Records from a collection
-=-=-

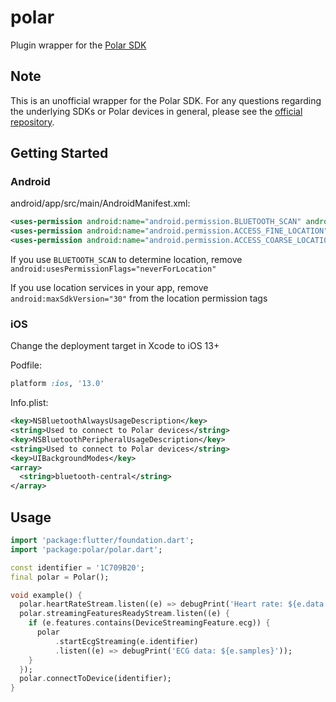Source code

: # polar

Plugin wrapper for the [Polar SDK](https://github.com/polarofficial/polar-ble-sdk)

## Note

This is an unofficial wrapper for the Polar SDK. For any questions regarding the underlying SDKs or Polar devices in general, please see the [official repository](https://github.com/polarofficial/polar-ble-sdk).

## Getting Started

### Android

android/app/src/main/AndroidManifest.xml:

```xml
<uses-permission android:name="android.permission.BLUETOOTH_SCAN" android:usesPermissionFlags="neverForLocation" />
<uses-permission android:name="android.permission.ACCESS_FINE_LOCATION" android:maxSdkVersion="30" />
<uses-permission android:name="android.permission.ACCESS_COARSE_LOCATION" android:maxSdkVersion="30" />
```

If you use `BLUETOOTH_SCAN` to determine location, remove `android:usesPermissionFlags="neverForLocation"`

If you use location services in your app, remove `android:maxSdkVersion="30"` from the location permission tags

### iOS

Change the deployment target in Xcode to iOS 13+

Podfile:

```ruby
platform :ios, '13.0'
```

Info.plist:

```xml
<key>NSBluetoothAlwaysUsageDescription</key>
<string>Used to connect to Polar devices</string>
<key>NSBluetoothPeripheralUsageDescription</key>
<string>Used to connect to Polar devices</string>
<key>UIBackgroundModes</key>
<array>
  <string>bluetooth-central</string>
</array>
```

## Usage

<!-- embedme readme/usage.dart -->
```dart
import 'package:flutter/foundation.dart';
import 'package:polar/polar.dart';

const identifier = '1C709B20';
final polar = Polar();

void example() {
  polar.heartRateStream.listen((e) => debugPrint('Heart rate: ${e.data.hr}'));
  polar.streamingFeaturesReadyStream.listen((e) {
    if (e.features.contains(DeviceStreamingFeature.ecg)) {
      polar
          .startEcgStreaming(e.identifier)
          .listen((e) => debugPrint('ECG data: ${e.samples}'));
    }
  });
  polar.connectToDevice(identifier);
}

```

-=-=-

_Aim of the task_: Read the lines above. Gather those in which the string "polarofficial" is found.

_Result_:
Plugin wrapper for the [Polar SDK](https://github.com/polarofficial/polar-ble-sdk)
This is an unofficial wrapper for the Polar SDK. For any questions regarding the underlying SDKs or Polar devices in general, please see the [official repository](https://github.com/polarofficial/polar-ble-sdk).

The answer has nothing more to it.